08.04.2014

Paul Scherrer Institut (PSI)

Quantenphysikalisch geschmolzen

Durch Quanteneffekte ausgelöste Änderungen des Aggregatzustands – physikalisch korrekt Quantenphasenübergänge – spielen bei vielen erstaunlichen Phänomenen in Festkörpern, wie der Hochtemperatursupraleitung eine Rolle. Forschende aus der Schweiz, England, Frankreich und China haben nun in der magnetischen Struktur des Materials TlCuCl3 Quanteneffekte gezielt verändert, indem sie das Material äusserem Druck aussetzten und diesen Druck variierten. Mithilfe von Neutronen konnten sie beobachten, was bei einem Quantenphasenübergang passiert, bei dem die magnetische Struktur quantenphysikalisch schmilzt.

Wenn man Eis erwärmt, bewegen sich die Wasserteilchen darin immer heftiger, bis irgendwann die Kräfte zwischen den Teilchen nicht mehr stark genug sind, um sie zusammenzuhalten – das Eis schmilzt und wird zu flüssigem Wasser. Die Quantenphysik sagt voraus, dass man vergleichbare Phänomene beobachten kann, wenn man die Quantenfluktuationen, also gewissermassen unser Unwissen über gewisse Eigenschaften der Teilchen in einem Material, ändert. Solche durch Quanteneffekte ausgelösten Änderungen des Aggregatzustands – physikalisch korrekt Quantenphasenübergänge – spielen bei vielen erstaunlichen Phänomenen in Festkörpern wie der Hochtemperatursupraleitung eine Rolle. Forschende aus der Schweiz, England, Frankreich und China haben nun in der magnetischen Struktur des Materials TlCuCl3 Quantenfluktuationen gezielt verändert, indem sie das Material äusserem Druck aussetzten und diesen Druck variierten. Mithilfe von Neutronen konnten sie beobachten, was bei einem Quantenphasenübergang passiert, bei dem die magnetische Struktur quantenphysikalisch schmilzt. So konnten sie die Vorgänge bei diesem „Quantenschmelzen“ mit klassischen Phasenübergängen vergleichen.

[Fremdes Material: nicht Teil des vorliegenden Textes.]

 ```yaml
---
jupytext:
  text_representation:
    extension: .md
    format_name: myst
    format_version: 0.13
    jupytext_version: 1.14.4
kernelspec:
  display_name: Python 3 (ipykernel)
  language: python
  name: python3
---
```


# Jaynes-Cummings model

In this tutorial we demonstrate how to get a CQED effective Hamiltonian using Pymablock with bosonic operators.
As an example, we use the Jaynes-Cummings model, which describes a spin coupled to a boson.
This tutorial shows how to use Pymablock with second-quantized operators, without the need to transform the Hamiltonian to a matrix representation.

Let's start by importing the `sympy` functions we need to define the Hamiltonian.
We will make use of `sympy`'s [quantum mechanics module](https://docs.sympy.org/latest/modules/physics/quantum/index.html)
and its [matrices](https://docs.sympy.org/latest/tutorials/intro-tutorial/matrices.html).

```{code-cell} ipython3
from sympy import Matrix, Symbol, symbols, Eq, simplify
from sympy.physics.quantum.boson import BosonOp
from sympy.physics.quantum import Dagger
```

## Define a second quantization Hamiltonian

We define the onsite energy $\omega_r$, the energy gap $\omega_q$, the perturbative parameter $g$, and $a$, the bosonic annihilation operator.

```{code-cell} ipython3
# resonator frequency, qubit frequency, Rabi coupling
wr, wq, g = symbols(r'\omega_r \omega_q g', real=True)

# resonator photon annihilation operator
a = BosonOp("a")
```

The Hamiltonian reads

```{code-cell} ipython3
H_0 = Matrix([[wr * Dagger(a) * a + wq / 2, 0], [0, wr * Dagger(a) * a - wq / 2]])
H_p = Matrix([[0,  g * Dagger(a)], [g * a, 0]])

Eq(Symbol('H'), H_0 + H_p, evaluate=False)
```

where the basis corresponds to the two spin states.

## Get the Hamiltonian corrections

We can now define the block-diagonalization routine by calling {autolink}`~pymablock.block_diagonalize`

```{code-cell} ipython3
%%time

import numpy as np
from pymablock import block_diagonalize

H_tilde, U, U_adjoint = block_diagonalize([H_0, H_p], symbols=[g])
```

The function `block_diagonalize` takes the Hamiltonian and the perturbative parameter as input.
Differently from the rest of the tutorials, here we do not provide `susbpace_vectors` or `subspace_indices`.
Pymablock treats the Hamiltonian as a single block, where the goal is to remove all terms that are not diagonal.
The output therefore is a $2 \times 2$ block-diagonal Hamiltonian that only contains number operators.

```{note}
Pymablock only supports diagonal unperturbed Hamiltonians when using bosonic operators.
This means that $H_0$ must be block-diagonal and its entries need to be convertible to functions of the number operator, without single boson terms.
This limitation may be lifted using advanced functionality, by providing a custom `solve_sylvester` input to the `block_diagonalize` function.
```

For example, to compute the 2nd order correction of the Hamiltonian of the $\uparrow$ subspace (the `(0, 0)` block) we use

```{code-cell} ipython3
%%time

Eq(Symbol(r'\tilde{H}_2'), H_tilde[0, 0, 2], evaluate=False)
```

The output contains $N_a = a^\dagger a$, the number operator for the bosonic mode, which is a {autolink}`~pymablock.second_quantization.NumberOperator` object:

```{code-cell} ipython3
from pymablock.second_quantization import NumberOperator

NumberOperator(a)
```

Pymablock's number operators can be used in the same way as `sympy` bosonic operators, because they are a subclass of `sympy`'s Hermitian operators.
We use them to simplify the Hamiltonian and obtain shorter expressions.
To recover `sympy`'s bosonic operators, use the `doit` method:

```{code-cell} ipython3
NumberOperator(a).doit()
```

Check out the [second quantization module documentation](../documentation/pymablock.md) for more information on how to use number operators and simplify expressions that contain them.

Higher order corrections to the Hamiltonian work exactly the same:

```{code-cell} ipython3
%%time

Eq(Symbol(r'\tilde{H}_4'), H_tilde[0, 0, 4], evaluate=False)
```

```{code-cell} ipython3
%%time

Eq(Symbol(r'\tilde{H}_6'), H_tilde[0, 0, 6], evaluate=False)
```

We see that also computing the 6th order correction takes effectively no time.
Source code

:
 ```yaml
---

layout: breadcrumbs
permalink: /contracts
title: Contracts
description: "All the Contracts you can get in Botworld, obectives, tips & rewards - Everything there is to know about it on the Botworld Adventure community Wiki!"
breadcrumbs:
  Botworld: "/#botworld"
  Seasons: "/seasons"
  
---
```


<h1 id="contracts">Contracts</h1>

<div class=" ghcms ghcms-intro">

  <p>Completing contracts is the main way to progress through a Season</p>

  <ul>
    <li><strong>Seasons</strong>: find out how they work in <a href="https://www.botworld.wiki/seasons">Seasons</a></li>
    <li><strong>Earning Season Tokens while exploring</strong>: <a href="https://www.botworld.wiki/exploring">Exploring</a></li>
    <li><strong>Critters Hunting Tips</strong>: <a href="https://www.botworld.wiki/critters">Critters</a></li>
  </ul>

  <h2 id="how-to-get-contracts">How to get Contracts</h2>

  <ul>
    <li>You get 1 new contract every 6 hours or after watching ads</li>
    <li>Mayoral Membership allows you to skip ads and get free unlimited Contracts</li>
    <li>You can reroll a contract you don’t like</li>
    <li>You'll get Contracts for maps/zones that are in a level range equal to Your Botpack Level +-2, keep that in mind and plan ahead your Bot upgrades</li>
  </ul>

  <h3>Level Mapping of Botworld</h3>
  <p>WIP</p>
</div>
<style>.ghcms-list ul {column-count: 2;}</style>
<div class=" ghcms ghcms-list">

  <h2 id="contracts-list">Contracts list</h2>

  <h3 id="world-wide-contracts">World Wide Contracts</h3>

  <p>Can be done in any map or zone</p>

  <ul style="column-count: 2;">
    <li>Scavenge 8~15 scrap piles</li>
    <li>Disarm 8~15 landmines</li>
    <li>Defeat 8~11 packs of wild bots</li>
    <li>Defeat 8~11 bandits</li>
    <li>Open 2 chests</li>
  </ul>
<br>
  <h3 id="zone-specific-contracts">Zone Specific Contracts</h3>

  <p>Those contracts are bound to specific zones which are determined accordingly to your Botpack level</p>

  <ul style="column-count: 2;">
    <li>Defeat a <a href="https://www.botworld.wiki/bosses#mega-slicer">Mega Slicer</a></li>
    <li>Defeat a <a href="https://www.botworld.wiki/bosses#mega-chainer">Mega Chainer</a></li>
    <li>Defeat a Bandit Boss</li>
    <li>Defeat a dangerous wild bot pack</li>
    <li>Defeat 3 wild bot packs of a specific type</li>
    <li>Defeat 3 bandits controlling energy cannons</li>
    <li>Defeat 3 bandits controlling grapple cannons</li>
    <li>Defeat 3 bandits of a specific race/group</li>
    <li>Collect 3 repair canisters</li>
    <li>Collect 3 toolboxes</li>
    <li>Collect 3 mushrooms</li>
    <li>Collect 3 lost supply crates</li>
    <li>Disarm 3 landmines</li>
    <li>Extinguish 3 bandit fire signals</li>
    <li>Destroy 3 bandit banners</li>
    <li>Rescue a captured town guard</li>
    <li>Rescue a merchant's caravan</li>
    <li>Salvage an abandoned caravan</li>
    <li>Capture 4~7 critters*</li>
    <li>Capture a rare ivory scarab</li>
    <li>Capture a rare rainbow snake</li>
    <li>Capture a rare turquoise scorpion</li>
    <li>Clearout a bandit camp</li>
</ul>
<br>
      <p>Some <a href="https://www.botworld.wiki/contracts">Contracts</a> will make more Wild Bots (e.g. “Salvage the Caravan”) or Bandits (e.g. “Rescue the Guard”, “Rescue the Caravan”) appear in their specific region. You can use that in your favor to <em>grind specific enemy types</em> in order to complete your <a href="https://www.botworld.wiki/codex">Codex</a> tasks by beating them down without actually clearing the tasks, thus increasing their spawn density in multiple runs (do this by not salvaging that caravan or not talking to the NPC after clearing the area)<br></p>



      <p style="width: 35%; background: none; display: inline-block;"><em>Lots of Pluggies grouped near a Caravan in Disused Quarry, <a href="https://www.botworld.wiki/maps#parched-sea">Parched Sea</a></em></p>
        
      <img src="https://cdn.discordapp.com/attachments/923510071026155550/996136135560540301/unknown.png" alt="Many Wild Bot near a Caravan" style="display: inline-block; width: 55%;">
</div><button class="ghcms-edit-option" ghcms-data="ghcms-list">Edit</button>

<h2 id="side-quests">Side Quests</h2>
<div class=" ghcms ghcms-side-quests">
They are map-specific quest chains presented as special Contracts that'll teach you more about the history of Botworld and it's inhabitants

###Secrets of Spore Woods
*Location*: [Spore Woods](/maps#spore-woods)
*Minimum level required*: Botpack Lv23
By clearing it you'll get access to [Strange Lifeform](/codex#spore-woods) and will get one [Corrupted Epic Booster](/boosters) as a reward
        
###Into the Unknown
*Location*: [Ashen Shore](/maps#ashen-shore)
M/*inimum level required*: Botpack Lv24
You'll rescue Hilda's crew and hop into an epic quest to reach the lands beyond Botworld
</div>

Ob Wasser flüssig ist oder ein Festkörper in Form von Eis, hängt davon ab, welche von zwei Kräften in seinem Inneren die Oberhand gewinnt. Die eine ist die Bindungskraft zwischen den Wasserteilchen, die andere die Bewegung der Teilchen, die umso heftiger wird, je höher die Temperatur ist. Erwärmt man Eis über Null Grad Celsius, wird die Bewegung der Teilchen so stark, dass die chemische Bindung sie nicht mehr zusammenhalten kann – das Eis schmilzt. Es ändert sich der Aggregatzustand, oder wie Physiker sagen: Es kommt zu einem Phasenübergang. Ein ähnliches Phänomen kann man in Magneten beobachten – erwärmt man einen Magneten, wird er unmagnetisch. Der Grund ist ähnlich: Man kann sich vorstellen, dass es im Inneren des Magneten viele winzige Stabmagnete gibt – Physiker sprechen von magnetischen Momenten. Wenn alle diese magnetischen Momente parallel ausgerichtet sind, ist das ganze Material magnetisch geordnet und wirkt wie ein Magnet. Für die Ausrichtung der Magnete sorgen Kräfte, die im Material zwischen den magnetischen Momenten wirken. Wird das Material erhitzt, schwankt die Richtung der Momente immer stärker bis die Kräfte diese nicht mehr ausrichten können und schliesslich die magnetische Ordnung verschwindet – sie ist gewissermassen geschmolzen.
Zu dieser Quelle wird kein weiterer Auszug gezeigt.